In case you’ve missed all the web news Wizard magazine has been shut down. There has been a lot of snarky good riddance pieces on the comic sites and that’s just completely unfair. Yes Wizard as a print magazine has been in decline for some time, but to be fair so have most niche topic print publications.
Let me clarify my position: I miss Wizard magazine from my youth. Before Wizard you could locate comic news in ads, fanzines and other low volume publications. Overstreet Update had a good print run but the content other than prices was retailer oriented. Wizard seemed to encapsulate everything that a comic fan would want to see and read about in one convenient place. Let me emphasize this was a mainstream magazine that was in bookstores and lots of retail outlets including comic stores: very big exposure and accessible to all walks of comic readers.
I have the first five issues of Wizard, the rest recycled years ago, and decided to flip through and see what was so magical about the content.

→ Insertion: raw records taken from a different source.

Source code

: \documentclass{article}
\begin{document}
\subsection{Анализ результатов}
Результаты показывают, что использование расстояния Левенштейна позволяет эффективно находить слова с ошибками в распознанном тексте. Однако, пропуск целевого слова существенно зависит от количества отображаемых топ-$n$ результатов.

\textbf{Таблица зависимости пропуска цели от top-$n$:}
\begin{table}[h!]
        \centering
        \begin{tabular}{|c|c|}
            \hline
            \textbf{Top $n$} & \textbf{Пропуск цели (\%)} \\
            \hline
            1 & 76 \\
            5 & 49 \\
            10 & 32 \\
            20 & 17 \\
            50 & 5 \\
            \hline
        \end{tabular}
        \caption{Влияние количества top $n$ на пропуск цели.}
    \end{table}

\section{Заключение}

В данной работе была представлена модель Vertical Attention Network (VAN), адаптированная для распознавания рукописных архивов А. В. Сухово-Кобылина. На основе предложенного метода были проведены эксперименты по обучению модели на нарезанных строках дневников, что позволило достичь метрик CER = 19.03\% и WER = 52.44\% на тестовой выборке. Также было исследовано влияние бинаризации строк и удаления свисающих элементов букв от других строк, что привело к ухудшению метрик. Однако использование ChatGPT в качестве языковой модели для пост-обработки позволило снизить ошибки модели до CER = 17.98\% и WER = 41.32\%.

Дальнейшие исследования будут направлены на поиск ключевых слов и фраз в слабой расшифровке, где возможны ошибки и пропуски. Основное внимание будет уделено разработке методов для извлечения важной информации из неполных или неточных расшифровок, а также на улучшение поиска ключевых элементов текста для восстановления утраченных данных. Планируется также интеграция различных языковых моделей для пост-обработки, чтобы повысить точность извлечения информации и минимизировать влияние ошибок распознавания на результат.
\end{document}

The price guide took the most pages and for me was never that interesting since I relied on Overstreet; they did put writer and penciller on a lot of issues which made tracking down your favourite creator books a lot easier.
Interviews, usually more than one per issue. By issue five they had interviewed Todd McFarlane, Eric Larson, Chris Claremont, John Byrne, Bart Sears, Simon Bisley, Javier Saltares, Ron Lim, Walt and Louise Simonson, Fabian Nicieza, Peter David.
Contests. Platinum Spider-Man #1, autographed Silver Surfer #50, autographed New Mutants #87, autographed Punisher #10. Big books from hot creators.
Staff picks and shipping lists. You could actually get decent information about upcoming comics. In the same vein they had Top 100 and Market watch, a look at what was selling; this was the 90s and comic speculation was very real and rampant.
Character, genre and creator profiles. They looked at Horror comics, Wolverine, Batman, the launch of Valiant, starting a comics section in your library, DC’s science fiction heroes.
Rounding out were comic toy and card sections, a fold out poster of the cover, columns like Collecting in the 90s and Hollywood Heroes.
All together it was a great reading experience about and for the hobby of collecting and reading comics. Unfortunately that formula ran its course and the internet came along to do all the same things for free by thousands of people; take a look at the top 20 comic sites and they’re doing the same thing. Wizard tried to adapt and provide a collected experience but it didn’t work: I stopped buying about six years ago.
My day job is in IT: since high school I’ve been reading about a dozen computer related magazines a month, or at least I was. Right now I’m reading three a month as that’s seems to be all that’s left on the North American market, and they’re have to adapt just to keep going. Most magazines faced the same hurdles and if they succeeded with finding unique content they’re still around.